** RECORDED INFORMATION follows **

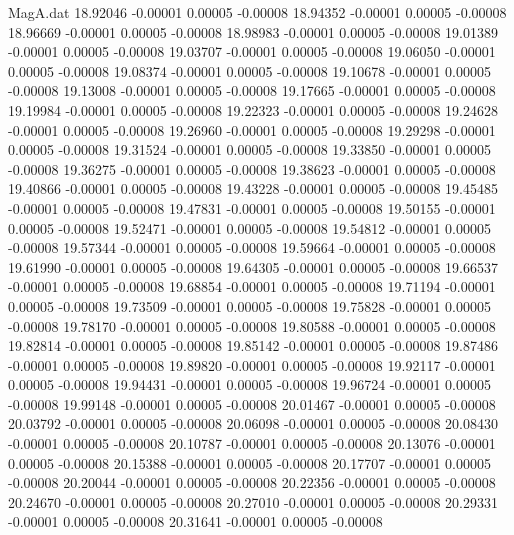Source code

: \begin{filecontents}{MagA.dat}
  18.92046   -0.00001    0.00005   -0.00008
  18.94352   -0.00001    0.00005   -0.00008
  18.96669   -0.00001    0.00005   -0.00008
  18.98983   -0.00001    0.00005   -0.00008
  19.01389   -0.00001    0.00005   -0.00008
  19.03707   -0.00001    0.00005   -0.00008
  19.06050   -0.00001    0.00005   -0.00008
  19.08374   -0.00001    0.00005   -0.00008
  19.10678   -0.00001    0.00005   -0.00008
  19.13008   -0.00001    0.00005   -0.00008
  19.17665   -0.00001    0.00005   -0.00008
  19.19984   -0.00001    0.00005   -0.00008
  19.22323   -0.00001    0.00005   -0.00008
  19.24628   -0.00001    0.00005   -0.00008
  19.26960   -0.00001    0.00005   -0.00008
  19.29298   -0.00001    0.00005   -0.00008
  19.31524   -0.00001    0.00005   -0.00008
  19.33850   -0.00001    0.00005   -0.00008
  19.36275   -0.00001    0.00005   -0.00008
  19.38623   -0.00001    0.00005   -0.00008
  19.40866   -0.00001    0.00005   -0.00008
  19.43228   -0.00001    0.00005   -0.00008
  19.45485   -0.00001    0.00005   -0.00008
  19.47831   -0.00001    0.00005   -0.00008
  19.50155   -0.00001    0.00005   -0.00008
  19.52471   -0.00001    0.00005   -0.00008
  19.54812   -0.00001    0.00005   -0.00008
  19.57344   -0.00001    0.00005   -0.00008
  19.59664   -0.00001    0.00005   -0.00008
  19.61990   -0.00001    0.00005   -0.00008
  19.64305   -0.00001    0.00005   -0.00008
  19.66537   -0.00001    0.00005   -0.00008
  19.68854   -0.00001    0.00005   -0.00008
  19.71194   -0.00001    0.00005   -0.00008
  19.73509   -0.00001    0.00005   -0.00008
  19.75828   -0.00001    0.00005   -0.00008
  19.78170   -0.00001    0.00005   -0.00008
  19.80588   -0.00001    0.00005   -0.00008
  19.82814   -0.00001    0.00005   -0.00008
  19.85142   -0.00001    0.00005   -0.00008
  19.87486   -0.00001    0.00005   -0.00008
  19.89820   -0.00001    0.00005   -0.00008
  19.92117   -0.00001    0.00005   -0.00008
  19.94431   -0.00001    0.00005   -0.00008
  19.96724   -0.00001    0.00005   -0.00008
  19.99148   -0.00001    0.00005   -0.00008
  20.01467   -0.00001    0.00005   -0.00008
  20.03792   -0.00001    0.00005   -0.00008
  20.06098   -0.00001    0.00005   -0.00008
  20.08430   -0.00001    0.00005   -0.00008
  20.10787   -0.00001    0.00005   -0.00008
  20.13076   -0.00001    0.00005   -0.00008
  20.15388   -0.00001    0.00005   -0.00008
  20.17707   -0.00001    0.00005   -0.00008
  20.20044   -0.00001    0.00005   -0.00008
  20.22356   -0.00001    0.00005   -0.00008
  20.24670   -0.00001    0.00005   -0.00008
  20.27010   -0.00001    0.00005   -0.00008
  20.29331   -0.00001    0.00005   -0.00008
  20.31641   -0.00001    0.00005   -0.00008

\end{filecontents}
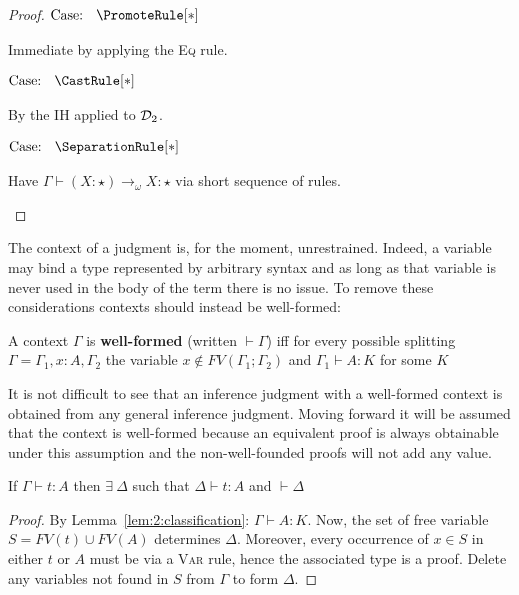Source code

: \begin{proof}
    $\text{Case: }\begin{array}{c} \PromoteRule[*] \end{array}$
    \begin{proofcase}
        Immediate by applying the \textsc{Eq} rule.
    \end{proofcase}

    $\text{Case: }\begin{array}{c} \CastRule[*] \end{array}$
    \begin{proofcase}
        By the IH applied to $\mathcal{D}_{2}$.
    \end{proofcase}

    $\text{Case: }\begin{array}{c} \SeparationRule[*] \end{array}$
    \begin{proofcase}
        Have $\Gamma \vdash (X : \star) \to_\omega X : \star$ via short sequence of rules.
    \end{proofcase}
\end{proof}

The context of a judgment is, for the moment, unrestrained.
Indeed, a variable may bind a type represented by arbitrary syntax and as long as that variable is never used in the body of the term there is no issue.
To remove these considerations contexts should instead be well-formed:
\begin{definition}
    A context $\Gamma$ is \textbf{well-formed} (written $\vdash \Gamma$) iff for every possible splitting $\Gamma = \Gamma_1, x : A, \Gamma_2$ the variable $x \notin FV(\Gamma_1;\Gamma_2)$ and $\Gamma_1 \vdash A : K$ for some $K$
\end{definition}
It is not difficult to see that an inference judgment with a well-formed context is obtained from any general inference judgment.
Moving forward it will be assumed that the context is well-formed because an equivalent proof is always obtainable under this assumption and the non-well-founded proofs will not add any value.
\begin{lemma}
    If $\Gamma \vdash t : A$ then $\exists\ \Delta$ such that $\Delta \vdash t : A$ and $\vdash \Delta$
\end{lemma}
\begin{proof}
    By Lemma~\ref{lem:2:classification}: $\Gamma \vdash A : K$.
    Now, the set of free variable $S = FV(t) \cup FV(A)$ determines $\Delta$.
    Moreover, every occurrence of $x \in S$ in either $t$ or $A$ must be via a \textsc{Var} rule, hence the associated type is a proof.
    Delete any variables not found in $S$ from $\Gamma$ to form $\Delta$.
\end{proof}
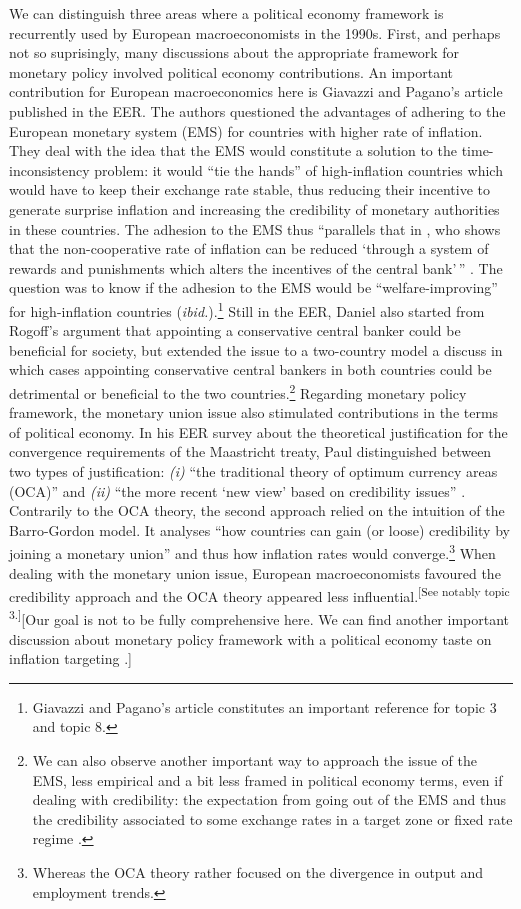 \documentclass[]{elsarticle} %
\begin{document}
We can distinguish three areas where a political economy framework is
recurrently used by European macroeconomists in the 1990s. First, and
perhaps not so suprisingly, many discussions about the appropriate
framework for monetary policy involved political economy contributions.
An important contribution for European macroeconomics here is Giavazzi
and Pagano's \citeyearpar{giavazzi1988} article published in the EER.
The authors questioned the advantages of adhering to the European
monetary system (EMS) for countries with higher rate of inflation. They
deal with the idea that the EMS would constitute a solution to the
time-inconsistency problem: it would ``tie the hands'' of high-inflation
countries which would have to keep their exchange rate stable, thus
reducing their incentive to generate surprise inflation and increasing
the credibility of monetary authorities in these countries. The adhesion
to the EMS thus ``parallels that in \citet{rogoff1985b}, who shows that
the non-cooperative rate of inflation can be reduced `through a system
of rewards and punishments which alters the incentives of the central
bank'\,'' \citep[1057]{giavazzi1988}. The question was to know if the
adhesion to the EMS would be ``welfare-improving'' for high-inflation
countries (\emph{ibid.}).\footnote{Giavazzi and Pagano's article
  constitutes an important reference for topic 3 and topic 8.} Still in
the EER, Daniel \citet{laskar1989} also started from Rogoff's
\citeyearpar{rogoff1985b} argument that appointing a conservative
central banker could be beneficial for society, but extended the issue
to a two-country model a discuss in which cases appointing conservative
central bankers in both countries could be detrimental or beneficial to
the two countries.\footnote{We can also observe another important way to
  approach the issue of the EMS, less empirical and a bit less framed in
  political economy terms, even if dealing with credibility: the
  expectation from going out of the EMS and thus the credibility
  associated to some exchange rates in a target zone or fixed rate
  regime \citep{svensson1993a, rose1994}.} Regarding monetary policy
framework, the monetary union issue also stimulated contributions in the
terms of political economy. In his EER survey about the theoretical
justification for the convergence requirements of the Maastricht treaty,
Paul distinguished between two types of justification: \emph{(i)} ``the
traditional theory of optimum currency areas (OCA)'' and \emph{(ii)}
``the more recent `new view' based on credibility issues''
\citep[1091-1092]{degrauwe1996}. Contrarily to the OCA theory, the
second approach relied on the intuition of the Barro-Gordon model. It
analyses ``how countries can gain (or loose) credibility by joining a
monetary union'' and thus how inflation rates would converge.\footnote{Whereas
  the OCA theory rather focused on the divergence in output and
  employment trends.} When dealing with the monetary union issue,
European macroeconomists favoured the credibility approach and the OCA
theory appeared less influential.\textsuperscript{{[}See notably topic
3.{]}}{[}Our goal is not to be fully comprehensive here. We can find
another important discussion about monetary policy framework with a
political economy taste on inflation targeting \citep[see
notably][]{svensson1997}.{]}
\end{document}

** End of RECORDED INFORMATION **

**DIRECTIONS**
"about" is the string to look for; please copy every line of the records above where it appears.

**YOUR SOLUTION**
perhaps not so suprisingly, many discussions about the appropriate
terms of political economy. In his EER survey about the theoretical
another important discussion about monetary policy framework with a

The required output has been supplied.